After a brief exploration in Zante town I headed back just past Argassi to the Essence of Anadalis restaurant. The seaside restaurant offered beautiful sweeping view over the ocean, with the Greek mainland in the distance as well as the town of Zante. Only opened in 2015, and a little way out of the city it was relatively quiet but it picked up as the night went on. I had an absolutely divine meal and impeccable service. I ordered the Crab Tortellini to be accompanied by a passionfruit cocktail and was served fresh bread with olive oil and balsamic vinegar as well as fresh tomato pesto while I waited. It was absolutely amazing and I was also given a complimentary appetiser which to be honest with you I have no idea what it was but it tasted amazing. The service was very quick and before I knew it my main had arrived. It was incredible, I didn’t want it to end, the pasta was freshly made and the crab meat also fresh and locally sourced. I was in food heaven, one of the best meals I have ever had in my life!

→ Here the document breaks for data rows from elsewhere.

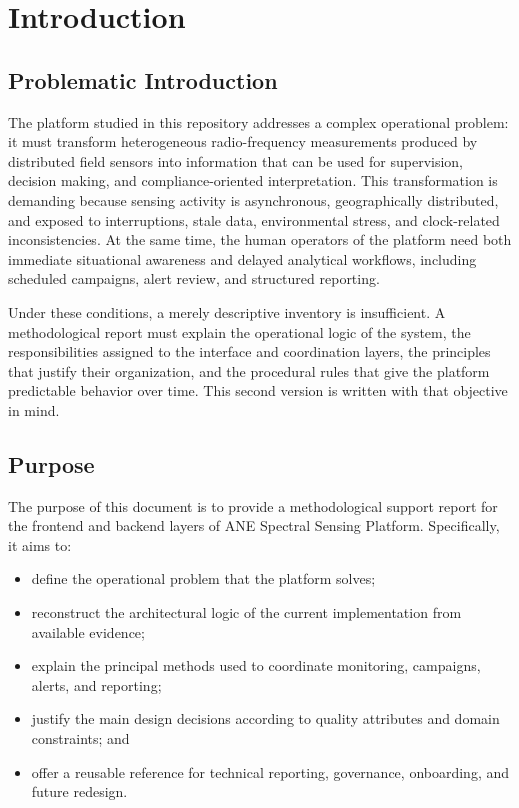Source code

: \documentclass[11pt,a4paper]{article}
\newcommand{\project}{ANE Spectral Sensing Platform}
\begin{document}
\tableofcontents
\newpage

\section{Introduction}

\subsection{Problematic Introduction}
The platform studied in this repository addresses a complex operational problem: it must transform heterogeneous radio-frequency measurements produced by distributed field sensors into information that can be used for supervision, decision making, and compliance-oriented interpretation. This transformation is demanding because sensing activity is asynchronous, geographically distributed, and exposed to interruptions, stale data, environmental stress, and clock-related inconsistencies. At the same time, the human operators of the platform need both immediate situational awareness and delayed analytical workflows, including scheduled campaigns, alert review, and structured reporting.

Under these conditions, a merely descriptive inventory is insufficient. A methodological report must explain the operational logic of the system, the responsibilities assigned to the interface and coordination layers, the principles that justify their organization, and the procedural rules that give the platform predictable behavior over time. This second version is written with that objective in mind.

\subsection{Purpose}
The purpose of this document is to provide a methodological support report for the frontend and backend layers of \project. Specifically, it aims to:

\begin{itemize}
  \item define the operational problem that the platform solves;
  \item reconstruct the architectural logic of the current implementation from available evidence;
  \item explain the principal methods used to coordinate monitoring, campaigns, alerts, and reporting;
  \item justify the main design decisions according to quality attributes and domain constraints; and
  \item offer a reusable reference for technical reporting, governance, onboarding, and future redesign.
\end{itemize}
\end{document}
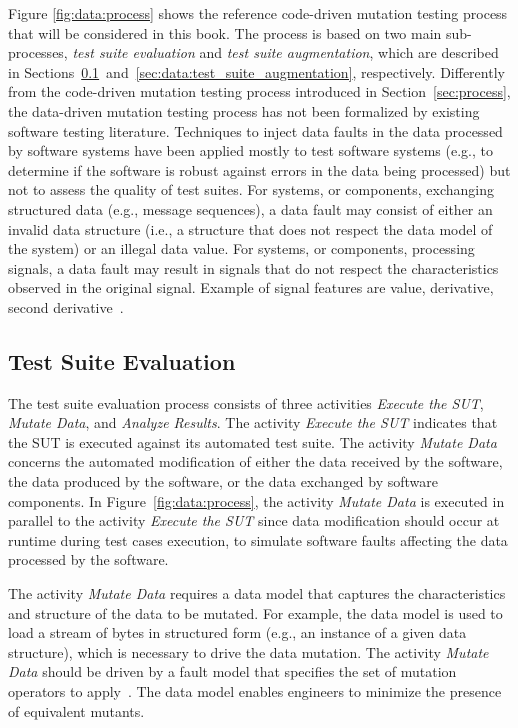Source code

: Figure \ref{fig:data:process} shows the reference code-driven mutation testing process that will be considered in this book. The process is based on two main sub-processes, \emph{test suite evaluation} and \emph{test suite augmentation}, which are described in Sections~\ref{sec:data:test_suite_evaluation}~and~\ref{sec:data:test_suite_augmentation}, respectively. Differently from the code-driven mutation testing process introduced in Section~\ref{sec:process}, the data-driven mutation testing process has not been formalized by existing software testing literature. 
Techniques to inject data faults in the data processed by software systems have been applied mostly to test software systems (e.g., to determine if the software is robust against errors in the data being processed) but not to assess the quality of test suites.
For systems, or components, exchanging structured data (e.g., message sequences), a data fault may consist of either an invalid data structure (i.e., a structure that does not respect the data model of the system) or an illegal data value.
For systems, or components, processing signals, a data fault may result in signals that do not respect the characteristics observed in the original signal. Example of signal features are value, derivative, second derivative~\cite{Matinnejad19}.

\subsection{Test Suite Evaluation} %
\label{sec:data:test_suite_evaluation}

The test suite evaluation process consists of three activities \emph{Execute the SUT}, \emph{Mutate Data},  and \emph{Analyze Results}.
The activity \emph{Execute the SUT} indicates that the SUT is executed against its automated test suite. 
The activity \emph{Mutate Data} concerns the automated modification of either the data received by the software, the data produced by the software, or the data exchanged by software components.
In Figure~\ref{fig:data:process}, the activity \emph{Mutate Data} is executed in parallel to the activity \emph{Execute the SUT} since data modification should occur at runtime during test cases execution, to simulate software faults affecting the data processed by the software.

The activity \emph{Mutate Data} requires a data model that captures the characteristics and structure of the data to be mutated. 
For example, the data model is used to load a stream of bytes in structured form (e.g., an instance of a given data structure), which is necessary to drive the data mutation. 
The activity \emph{Mutate Data} should be driven by a fault model that specifies the set of mutation operators to apply~\cite{di2015generating}. 
The data model enables engineers to minimize the presence of equivalent mutants.


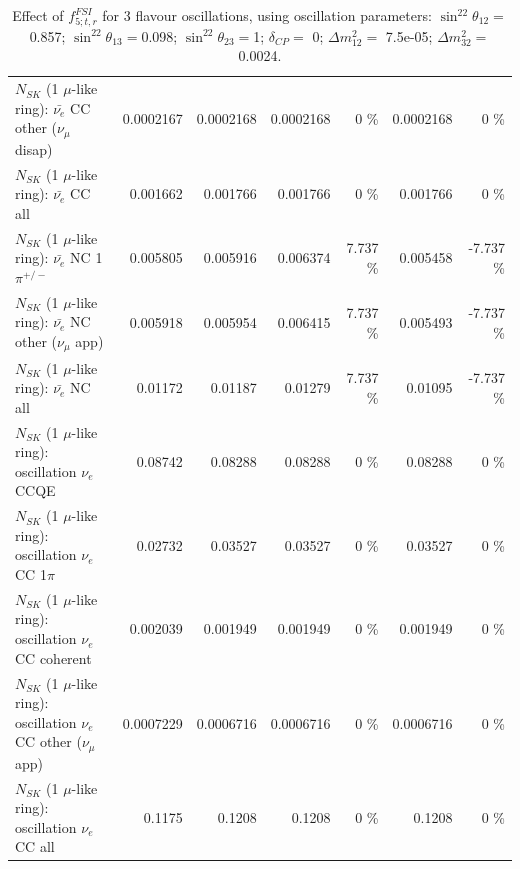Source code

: \begin{table}
\begin{tabular}{| l | r | r | r  r | r  r |}
          $N_{SK}$ (1 $\mu$-like ring): $\bar{\nu_e}$ CC other ($\nu_\mu$ disap) &       0.0002167 &       0.0002168 &       0.0002168 &        0 \%  &       0.0002168 &        0 \%  \\ 
                            $N_{SK}$ (1 $\mu$-like ring): $\bar{\nu_{e}}$ CC all &        0.001662 &        0.001766 &        0.001766 &        0 \%  &        0.001766 &        0 \%  \\ 
\hline
                     $N_{SK}$ (1 $\mu$-like ring): $\bar{\nu_e}$ NC 1$\pi^{+/-}$ &        0.005805 &        0.005916 &        0.006374 &    7.737 \%  &        0.005458 &   -7.737 \%  \\ 
            $N_{SK}$ (1 $\mu$-like ring): $\bar{\nu_e}$ NC other ($\nu_\mu$ app) &        0.005918 &        0.005954 &        0.006415 &    7.737 \%  &        0.005493 &   -7.737 \%  \\ 
                            $N_{SK}$ (1 $\mu$-like ring): $\bar{\nu_{e}}$ NC all &         0.01172 &         0.01187 &         0.01279 &    7.737 \%  &         0.01095 &   -7.737 \%  \\ 
\hline
\hline
\hline
                          $N_{SK}$ (1 $\mu$-like ring): oscillation $\nu_e$ CCQE &         0.08742 &         0.08288 &         0.08288 &        0 \%  &         0.08288 &        0 \%  \\ 
                     $N_{SK}$ (1 $\mu$-like ring): oscillation $\nu_e$ CC 1$\pi$ &         0.02732 &         0.03527 &         0.03527 &        0 \%  &         0.03527 &        0 \%  \\ 
                   $N_{SK}$ (1 $\mu$-like ring): oscillation $\nu_e$ CC coherent &        0.002039 &        0.001949 &        0.001949 &        0 \%  &        0.001949 &        0 \%  \\ 
      $N_{SK}$ (1 $\mu$-like ring): oscillation $\nu_e$ CC other ($\nu_\mu$ app) &       0.0007229 &       0.0006716 &       0.0006716 &        0 \%  &       0.0006716 &        0 \%  \\ 
                       $N_{SK}$ (1 $\mu$-like ring): oscillation $\nu_e$  CC all &          0.1175 &          0.1208 &          0.1208 &        0 \%  &          0.1208 &        0 \%  \\ 
\hline
\hline
\end{tabular}
\caption{ Effect of $f_{5; t, r}^{FSI}$ for 3 flavour oscillations, using oscillation parameters:  $\sin^22\theta_{12} = $0.857; $\sin^22\theta_{13} = $0.098; $\sin^22\theta_{23} = $1; $\delta_{CP} = $        0; $\Delta m^2_{12} = $    7.5e-05; $\Delta m^2_{32} = $    0.0024. }
\label{tab:num_fsi_005_1RmuT_3f_osc_t13:0.098_spectralreco_spectraltrue}
\end{table}
\clearpage

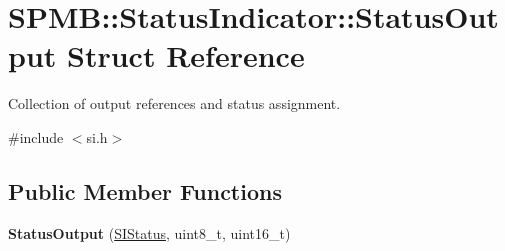 \hypertarget{structSPMB_1_1StatusIndicator_1_1StatusOutput}{}\section{S\+P\+MB\+:\+:Status\+Indicator\+:\+:Status\+Output Struct Reference}
\label{structSPMB_1_1StatusIndicator_1_1StatusOutput}


Collection of output references and status assignment.  




{\ttfamily \#include $<$si.\+h$>$}

\subsection*{Public Member Functions}
\begin{DoxyCompactItemize}
\item 
{\bfseries Status\+Output} (\hyperlink{classSPMB_1_1StatusIndicator_a6d5ae5d45a9147ec76bd72da143fb4de}{S\+I\+Status}, uint8\+\_\+t, uint16\+\_\+t)\hypertarget{structSPMB_1_1StatusIndicator_1_1StatusOutput_a00caa32d7e2c327e97bf79d795bb6bcb}{}\label{structSPMB_1_1StatusIndicator_1_1StatusOutput_a00caa32d7e2c327e97bf79d795bb6bcb}

\end{DoxyCompactItemize}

And it only set me back €20. I waddled my way back to my flat with my food baby and relaxed, preparing myself for my next day in the wonderful Zakynthos.

For my final full day in Zakynthos I booked another one of Cruisemar’s day trips. This one toured the Blue Caves on the North East Coast and the famous Shipwreck Beach, also known as Smugglers Cove or Navagio Beach for €20. I was again picked up from the town centre, this time however, we headed to Zante town port to board our boat, Spartacus. The capacity was 77 people but luckily we only had around 50. Most of the other customers were over the age of 40 and spoke Polish, so yet again I was the only Aussie and the only solo traveller. The Spartacus boat advertises that it is the only boat that can get you to Shipwreck in an hour, and it did just that. The beach is only accessible by boat and unfortunately it was already quite busy when we arrived. It would have been nice to see the beach quieter but you can’t have everything can you. We had one-hour to spend on the beach before heading to the Blue Caves. Now one-hour is barely anytime at all but it was still enough to get a quick look around and to snap some pictures. I climbed onto the famous Shipwreck which looked like it was falling to pieces and could give way at any second … sorry mum! But it was really cool to wander through and presented some great photo opportunities. I was a little concerned that quite a few young children were climbing over it since there was barely anything to hold onto and lots of sharp corners. I had a dip in the cove, the water was such a serene turquoise colour, I’d never seen water that colour before.

My one-hour in the cove flew by and before I knew it we were being called back to the boat and headed for the Blue Caves. I hadn’t been expecting too much from the Blue Caves, having seen the Keri Caves the previous day and visiting the Blue Grotto in Malta the previous month but I have to say my expectations were exceeded. The water was crystal clear and the cave formations were stunning. But what sold me most on it was the swim stop we had there. The water was the clearest out of everywhere I had been on the island and the snorkelling was great fun there with lots of fish.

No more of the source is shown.